╭─ Available records
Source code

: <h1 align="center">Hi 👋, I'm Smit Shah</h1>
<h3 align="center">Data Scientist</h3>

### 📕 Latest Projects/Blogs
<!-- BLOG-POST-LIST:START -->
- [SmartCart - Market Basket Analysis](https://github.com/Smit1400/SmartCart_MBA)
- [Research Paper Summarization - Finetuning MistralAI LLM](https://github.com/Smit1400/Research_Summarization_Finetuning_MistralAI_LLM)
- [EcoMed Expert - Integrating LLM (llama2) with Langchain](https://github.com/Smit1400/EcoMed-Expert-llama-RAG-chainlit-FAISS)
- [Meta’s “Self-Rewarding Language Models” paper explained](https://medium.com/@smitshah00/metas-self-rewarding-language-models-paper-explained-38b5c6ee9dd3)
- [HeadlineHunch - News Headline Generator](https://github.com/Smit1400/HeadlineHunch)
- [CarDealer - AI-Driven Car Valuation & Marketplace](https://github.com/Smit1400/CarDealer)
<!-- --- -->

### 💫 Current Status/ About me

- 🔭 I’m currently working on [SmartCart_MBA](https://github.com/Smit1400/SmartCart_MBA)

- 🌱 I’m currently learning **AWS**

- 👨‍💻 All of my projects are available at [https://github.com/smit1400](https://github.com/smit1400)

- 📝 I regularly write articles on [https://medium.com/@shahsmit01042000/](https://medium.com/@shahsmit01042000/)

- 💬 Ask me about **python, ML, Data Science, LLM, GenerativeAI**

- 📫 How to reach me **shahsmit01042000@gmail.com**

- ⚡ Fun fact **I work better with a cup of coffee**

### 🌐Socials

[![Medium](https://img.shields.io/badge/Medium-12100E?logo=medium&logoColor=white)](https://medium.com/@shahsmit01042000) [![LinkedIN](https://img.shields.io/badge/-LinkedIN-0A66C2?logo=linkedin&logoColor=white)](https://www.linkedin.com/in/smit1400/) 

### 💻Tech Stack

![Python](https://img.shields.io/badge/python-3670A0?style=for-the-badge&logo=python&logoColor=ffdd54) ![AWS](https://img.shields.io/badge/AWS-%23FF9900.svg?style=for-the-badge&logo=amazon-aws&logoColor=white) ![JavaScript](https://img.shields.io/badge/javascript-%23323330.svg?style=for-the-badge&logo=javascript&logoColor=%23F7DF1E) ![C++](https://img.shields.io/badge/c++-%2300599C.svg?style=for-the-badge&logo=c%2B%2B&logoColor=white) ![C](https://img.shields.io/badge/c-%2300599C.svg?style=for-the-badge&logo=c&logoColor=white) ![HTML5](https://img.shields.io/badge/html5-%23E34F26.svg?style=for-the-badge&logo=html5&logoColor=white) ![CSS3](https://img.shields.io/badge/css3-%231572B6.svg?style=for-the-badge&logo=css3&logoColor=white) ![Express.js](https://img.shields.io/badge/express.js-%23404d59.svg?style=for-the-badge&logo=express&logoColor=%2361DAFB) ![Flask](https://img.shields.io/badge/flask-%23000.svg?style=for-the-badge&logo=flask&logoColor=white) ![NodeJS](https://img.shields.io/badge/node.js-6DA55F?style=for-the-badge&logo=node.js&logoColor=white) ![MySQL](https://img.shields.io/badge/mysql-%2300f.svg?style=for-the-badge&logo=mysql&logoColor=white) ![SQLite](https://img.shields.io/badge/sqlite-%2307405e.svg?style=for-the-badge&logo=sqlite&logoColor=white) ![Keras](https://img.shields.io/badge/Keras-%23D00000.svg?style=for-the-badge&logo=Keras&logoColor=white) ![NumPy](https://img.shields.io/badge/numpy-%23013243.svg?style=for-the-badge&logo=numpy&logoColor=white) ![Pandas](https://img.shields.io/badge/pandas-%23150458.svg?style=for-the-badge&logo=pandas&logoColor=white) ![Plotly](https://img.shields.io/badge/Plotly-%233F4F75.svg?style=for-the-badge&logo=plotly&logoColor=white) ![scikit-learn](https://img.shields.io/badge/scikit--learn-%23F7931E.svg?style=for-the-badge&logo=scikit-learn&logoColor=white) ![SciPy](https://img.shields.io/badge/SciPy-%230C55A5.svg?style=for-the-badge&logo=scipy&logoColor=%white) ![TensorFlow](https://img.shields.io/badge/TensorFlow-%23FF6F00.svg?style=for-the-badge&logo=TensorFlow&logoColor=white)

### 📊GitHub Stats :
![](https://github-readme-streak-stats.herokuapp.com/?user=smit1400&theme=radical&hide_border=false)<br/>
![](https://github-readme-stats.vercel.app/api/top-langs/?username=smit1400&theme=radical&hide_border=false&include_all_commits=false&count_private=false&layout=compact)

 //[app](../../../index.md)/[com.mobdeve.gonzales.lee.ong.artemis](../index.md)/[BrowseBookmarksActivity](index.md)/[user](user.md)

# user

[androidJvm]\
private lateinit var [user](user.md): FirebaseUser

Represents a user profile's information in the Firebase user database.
╰─
[Task directions]:
Give back each line above exactly as written.

[Exercise answer]:
Source code

: <h1 align="center">Hi 👋, I'm Smit Shah</h1>
<h3 align="center">Data Scientist</h3>

### 📕 Latest Projects/Blogs
<!-- BLOG-POST-LIST:START -->
- [SmartCart - Market Basket Analysis](https://github.com/Smit1400/SmartCart_MBA)
- [Research Paper Summarization - Finetuning MistralAI LLM](https://github.com/Smit1400/Research_Summarization_Finetuning_MistralAI_LLM)
- [EcoMed Expert - Integrating LLM (llama2) with Langchain](https://github.com/Smit1400/EcoMed-Expert-llama-RAG-chainlit-FAISS)
- [Meta’s “Self-Rewarding Language Models” paper explained](https://medium.com/@smitshah00/metas-self-rewarding-language-models-paper-explained-38b5c6ee9dd3)
- [HeadlineHunch - News Headline Generator](https://github.com/Smit1400/HeadlineHunch)
- [CarDealer - AI-Driven Car Valuation & Marketplace](https://github.com/Smit1400/CarDealer)
<!-- --- -->

### 💫 Current Status/ About me

- 🔭 I’m currently working on [SmartCart_MBA](https://github.com/Smit1400/SmartCart_MBA)

- 🌱 I’m currently learning **AWS**

- 👨‍💻 All of my projects are available at [https://github.com/smit1400](https://github.com/smit1400)

- 📝 I regularly write articles on [https://medium.com/@shahsmit01042000/](https://medium.com/@shahsmit01042000/)

- 💬 Ask me about **python, ML, Data Science, LLM, GenerativeAI**

- 📫 How to reach me **shahsmit01042000@gmail.com**

- ⚡ Fun fact **I work better with a cup of coffee**

### 🌐Socials

[![Medium](https://img.shields.io/badge/Medium-12100E?logo=medium&logoColor=white)](https://medium.com/@shahsmit01042000) [![LinkedIN](https://img.shields.io/badge/-LinkedIN-0A66C2?logo=linkedin&logoColor=white)](https://www.linkedin.com/in/smit1400/) 

### 💻Tech Stack

![Python](https://img.shields.io/badge/python-3670A0?style=for-the-badge&logo=python&logoColor=ffdd54) ![AWS](https://img.shields.io/badge/AWS-%23FF9900.svg?style=for-the-badge&logo=amazon-aws&logoColor=white) ![JavaScript](https://img.shields.io/badge/javascript-%23323330.svg?style=for-the-badge&logo=javascript&logoColor=%23F7DF1E) ![C++](https://img.shields.io/badge/c++-%2300599C.svg?style=for-the-badge&logo=c%2B%2B&logoColor=white) ![C](https://img.shields.io/badge/c-%2300599C.svg?style=for-the-badge&logo=c&logoColor=white) ![HTML5](https://img.shields.io/badge/html5-%23E34F26.svg?style=for-the-badge&logo=html5&logoColor=white) ![CSS3](https://img.shields.io/badge/css3-%231572B6.svg?style=for-the-badge&logo=css3&logoColor=white) ![Express.js](https://img.shields.io/badge/express.js-%23404d59.svg?style=for-the-badge&logo=express&logoColor=%2361DAFB) ![Flask](https://img.shields.io/badge/flask-%23000.svg?style=for-the-badge&logo=flask&logoColor=white) ![NodeJS](https://img.shields.io/badge/node.js-6DA55F?style=for-the-badge&logo=node.js&logoColor=white) ![MySQL](https://img.shields.io/badge/mysql-%2300f.svg?style=for-the-badge&logo=mysql&logoColor=white) ![SQLite](https://img.shields.io/badge/sqlite-%2307405e.svg?style=for-the-badge&logo=sqlite&logoColor=white) ![Keras](https://img.shields.io/badge/Keras-%23D00000.svg?style=for-the-badge&logo=Keras&logoColor=white) ![NumPy](https://img.shields.io/badge/numpy-%23013243.svg?style=for-the-badge&logo=numpy&logoColor=white) ![Pandas](https://img.shields.io/badge/pandas-%23150458.svg?style=for-the-badge&logo=pandas&logoColor=white) ![Plotly](https://img.shields.io/badge/Plotly-%233F4F75.svg?style=for-the-badge&logo=plotly&logoColor=white) ![scikit-learn](https://img.shields.io/badge/scikit--learn-%23F7931E.svg?style=for-the-badge&logo=scikit-learn&logoColor=white) ![SciPy](https://img.shields.io/badge/SciPy-%230C55A5.svg?style=for-the-badge&logo=scipy&logoColor=%white) ![TensorFlow](https://img.shields.io/badge/TensorFlow-%23FF6F00.svg?style=for-the-badge&logo=TensorFlow&logoColor=white)

### 📊GitHub Stats :
![](https://github-readme-streak-stats.herokuapp.com/?user=smit1400&theme=radical&hide_border=false)<br/>
![](https://github-readme-stats.vercel.app/api/top-langs/?username=smit1400&theme=radical&hide_border=false&include_all_commits=false&count_private=false&layout=compact)

 //[app](../../../index.md)/[com.mobdeve.gonzales.lee.ong.artemis](../index.md)/[BrowseBookmarksActivity](index.md)/[user](user.md)

# user

[androidJvm]\
private lateinit var [user](user.md): FirebaseUser

Represents a user profile's information in the Firebase user database.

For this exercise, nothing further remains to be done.